Friday, May 31, 2024

Paris Olympics 3

(cont'd from yesterday's post)

Security is always an issue at the Olympics. Grievance groups and terrorists would love to create drama at an event that will make headlines all over the world.

France has already experienced multiple attacks in the name of Islam, including "the Charlie Hebdo killings of 2015, the Bataclan attack of the same year, the Bastille Day murders in Nice in 2016, and a series of brutal murders of teachers." European sporting events have recently received threats from Islamic State. 

France's Interior Minister says these threats are nothing new, and they're prepared. Twenty-thousand soldiers will patrol and defend the games, along with 40,000 police and gendarmes. They are training in the south to defend, for example, against knife attacks and hostage taking.

Two soccer fans expressed tough resistance against fear of terrorists: 

"If they are doing this communication campaign, it is above all to scare us and terrorise us, so that the French no longer go out. So we must continue to live and show them we are stronger than that." 

"You have to be vigilant but there is no reason to be more afraid than usual."

from BBC

Thursday, May 30, 2024

Paris Olympics 1

Cleaning the Seine River has been a huge job for France. The Paris Olympics 2024 will begin late in July this summer, and some of the events will take place in the river--which has been very polluted for many years. 

Even this close to the events, tests of the water still show pollution levels may be too high for swimmers. The problem is E-coli, bacteria coming from sewage. Potentially, it can result in various problems ranging from skin irritation to serious illness.

Sewage treatment has been updated and improved, but untreated water can overflow into the Seine after a rain. So an immense container to hold the potential overflow was built during the past three years. It's the size of 20 Olympic-sized swimming pools.

About $1.4 billion has been spent on the effort to make the beloved Seine River clean. If all goes well, the public could be permitted to swim in it again by 2025.

from Forbes

Wednesday, May 29, 2024

Teacher quits 2

From two years ago:

This teacher wanted to help kids get on a good path. She taught traditional values that have worked for hundreds of years. But she didn't fit in anymore at her public school because they wanted her to teach students the same things that are alarming parents all over the country.

Tuesday, May 28, 2024

Deepfake 3

(cont'd from yesterday's post)

Video technology that fakes a human person exists now and will only improve its ability to deceive, as per yesterday's post. Today's post was going to be about the ways that oppressive government could employ it. But it's a darker level than I wish to place on this blog. If you want to know how it could and probably will be used for propaganda, fear, and tyranny, you can find out here.
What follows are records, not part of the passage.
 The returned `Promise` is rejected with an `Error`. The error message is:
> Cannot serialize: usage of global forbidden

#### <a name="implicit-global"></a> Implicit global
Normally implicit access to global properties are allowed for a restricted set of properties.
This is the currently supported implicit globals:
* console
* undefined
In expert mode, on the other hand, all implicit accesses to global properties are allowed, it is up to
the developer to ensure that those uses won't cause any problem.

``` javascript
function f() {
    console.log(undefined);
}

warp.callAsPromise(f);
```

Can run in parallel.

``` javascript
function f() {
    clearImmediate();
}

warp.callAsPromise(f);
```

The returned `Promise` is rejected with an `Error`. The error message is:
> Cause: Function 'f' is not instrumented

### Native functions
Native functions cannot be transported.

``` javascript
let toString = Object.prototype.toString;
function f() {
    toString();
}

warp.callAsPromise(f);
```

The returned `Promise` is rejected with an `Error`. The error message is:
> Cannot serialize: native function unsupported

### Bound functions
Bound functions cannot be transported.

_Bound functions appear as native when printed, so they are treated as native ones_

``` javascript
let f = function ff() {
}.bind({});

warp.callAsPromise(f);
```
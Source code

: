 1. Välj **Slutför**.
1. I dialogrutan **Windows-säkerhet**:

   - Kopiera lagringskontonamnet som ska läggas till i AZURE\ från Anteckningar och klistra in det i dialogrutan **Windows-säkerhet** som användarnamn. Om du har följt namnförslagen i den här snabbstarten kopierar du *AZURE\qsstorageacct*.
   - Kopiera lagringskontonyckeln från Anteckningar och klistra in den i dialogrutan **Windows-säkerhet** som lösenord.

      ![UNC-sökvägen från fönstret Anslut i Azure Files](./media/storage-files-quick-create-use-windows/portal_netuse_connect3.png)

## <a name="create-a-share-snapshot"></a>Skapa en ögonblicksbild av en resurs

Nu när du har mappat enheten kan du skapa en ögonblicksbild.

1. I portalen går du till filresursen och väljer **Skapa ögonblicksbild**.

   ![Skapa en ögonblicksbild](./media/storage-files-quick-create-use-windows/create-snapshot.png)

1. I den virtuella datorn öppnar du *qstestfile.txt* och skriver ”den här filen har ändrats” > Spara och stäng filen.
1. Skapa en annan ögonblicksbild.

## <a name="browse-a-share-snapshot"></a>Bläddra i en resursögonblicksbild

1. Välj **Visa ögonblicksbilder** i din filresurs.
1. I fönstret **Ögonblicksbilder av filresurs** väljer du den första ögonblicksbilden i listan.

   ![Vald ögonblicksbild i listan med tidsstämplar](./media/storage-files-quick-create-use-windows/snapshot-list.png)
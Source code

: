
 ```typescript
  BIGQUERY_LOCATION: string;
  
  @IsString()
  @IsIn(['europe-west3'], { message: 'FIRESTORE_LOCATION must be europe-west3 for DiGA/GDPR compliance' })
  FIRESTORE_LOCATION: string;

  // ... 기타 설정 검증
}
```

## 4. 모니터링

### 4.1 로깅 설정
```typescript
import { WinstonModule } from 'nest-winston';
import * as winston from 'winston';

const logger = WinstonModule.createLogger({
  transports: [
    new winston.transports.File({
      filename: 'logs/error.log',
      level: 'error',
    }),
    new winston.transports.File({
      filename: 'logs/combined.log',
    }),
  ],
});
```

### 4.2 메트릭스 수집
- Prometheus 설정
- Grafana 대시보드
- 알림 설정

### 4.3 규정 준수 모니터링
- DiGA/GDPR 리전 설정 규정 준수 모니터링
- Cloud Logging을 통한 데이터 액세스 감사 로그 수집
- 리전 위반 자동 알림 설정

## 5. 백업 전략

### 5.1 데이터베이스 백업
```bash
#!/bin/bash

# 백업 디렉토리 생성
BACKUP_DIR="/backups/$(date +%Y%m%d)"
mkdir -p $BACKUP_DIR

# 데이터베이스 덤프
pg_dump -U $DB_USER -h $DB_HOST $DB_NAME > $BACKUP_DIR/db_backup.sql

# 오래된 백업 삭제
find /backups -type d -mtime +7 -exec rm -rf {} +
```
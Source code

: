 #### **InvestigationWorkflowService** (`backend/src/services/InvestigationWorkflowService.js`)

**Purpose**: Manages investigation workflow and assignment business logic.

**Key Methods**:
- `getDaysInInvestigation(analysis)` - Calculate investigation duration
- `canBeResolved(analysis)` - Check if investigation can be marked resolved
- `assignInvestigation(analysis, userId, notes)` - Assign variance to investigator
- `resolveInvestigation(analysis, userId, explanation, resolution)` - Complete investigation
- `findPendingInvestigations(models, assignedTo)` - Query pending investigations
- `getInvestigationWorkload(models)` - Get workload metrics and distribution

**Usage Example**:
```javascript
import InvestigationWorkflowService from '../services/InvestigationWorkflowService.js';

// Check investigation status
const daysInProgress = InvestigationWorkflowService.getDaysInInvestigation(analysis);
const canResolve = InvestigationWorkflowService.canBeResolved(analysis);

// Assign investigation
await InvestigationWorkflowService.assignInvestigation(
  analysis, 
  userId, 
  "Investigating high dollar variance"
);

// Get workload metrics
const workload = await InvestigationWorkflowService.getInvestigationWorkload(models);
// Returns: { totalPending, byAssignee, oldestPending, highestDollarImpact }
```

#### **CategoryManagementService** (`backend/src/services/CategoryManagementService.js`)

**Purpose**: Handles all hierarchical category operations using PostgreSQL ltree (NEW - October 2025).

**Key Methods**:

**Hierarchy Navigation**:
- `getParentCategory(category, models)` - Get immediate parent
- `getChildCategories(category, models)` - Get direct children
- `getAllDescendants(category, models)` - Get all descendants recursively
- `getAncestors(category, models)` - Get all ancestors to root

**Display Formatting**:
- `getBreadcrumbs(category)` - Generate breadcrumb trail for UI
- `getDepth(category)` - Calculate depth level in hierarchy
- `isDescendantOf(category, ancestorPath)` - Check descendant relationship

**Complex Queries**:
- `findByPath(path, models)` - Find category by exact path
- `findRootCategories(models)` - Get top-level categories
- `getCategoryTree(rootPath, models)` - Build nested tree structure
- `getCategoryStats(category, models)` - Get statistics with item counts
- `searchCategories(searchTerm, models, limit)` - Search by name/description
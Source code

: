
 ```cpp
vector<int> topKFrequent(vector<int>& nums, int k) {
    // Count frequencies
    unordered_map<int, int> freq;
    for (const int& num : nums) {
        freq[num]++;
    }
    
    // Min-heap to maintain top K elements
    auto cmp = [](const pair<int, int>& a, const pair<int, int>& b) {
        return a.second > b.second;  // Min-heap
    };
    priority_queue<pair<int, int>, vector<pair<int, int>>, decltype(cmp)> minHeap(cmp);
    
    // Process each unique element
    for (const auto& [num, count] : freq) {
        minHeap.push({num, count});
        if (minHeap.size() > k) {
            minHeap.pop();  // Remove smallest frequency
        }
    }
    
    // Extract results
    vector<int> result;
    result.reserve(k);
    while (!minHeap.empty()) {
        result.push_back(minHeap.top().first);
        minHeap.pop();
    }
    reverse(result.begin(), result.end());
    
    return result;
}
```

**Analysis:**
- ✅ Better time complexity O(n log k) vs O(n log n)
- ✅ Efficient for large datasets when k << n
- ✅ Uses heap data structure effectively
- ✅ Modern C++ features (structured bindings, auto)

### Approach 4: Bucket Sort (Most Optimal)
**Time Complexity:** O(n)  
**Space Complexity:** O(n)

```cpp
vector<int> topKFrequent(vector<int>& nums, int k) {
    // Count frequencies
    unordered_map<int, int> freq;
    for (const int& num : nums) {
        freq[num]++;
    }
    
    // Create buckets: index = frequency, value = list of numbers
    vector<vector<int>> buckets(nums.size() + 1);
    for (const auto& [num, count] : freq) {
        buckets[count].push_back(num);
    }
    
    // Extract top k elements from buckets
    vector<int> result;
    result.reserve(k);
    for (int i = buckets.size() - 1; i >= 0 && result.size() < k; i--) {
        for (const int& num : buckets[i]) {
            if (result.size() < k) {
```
Check out this re-post from 2019:

Bias framing

One way to influence other people's opinions is to withhold information that would counter your argument. If the picture you paint for others is framed to your advantage, they can be fooled.

Everyone does it - that is, everyone frames the argument the way they see it.

But if you are the audience, make sure you ask some questions. Is anything important being left out of the way they frame it?

Monday, May 27, 2024

Deepfake 2

Follow up to this post

It's already hard to know whether reported news gives us an accurate picture of reality. Certain media are reliable, we think, but we wonder if we're right about that. 

We know media does follow government direction to censor dissent (example: release of the Twitter files) and does feed us propaganda mixed with factual information. So, what is accurate and what is not?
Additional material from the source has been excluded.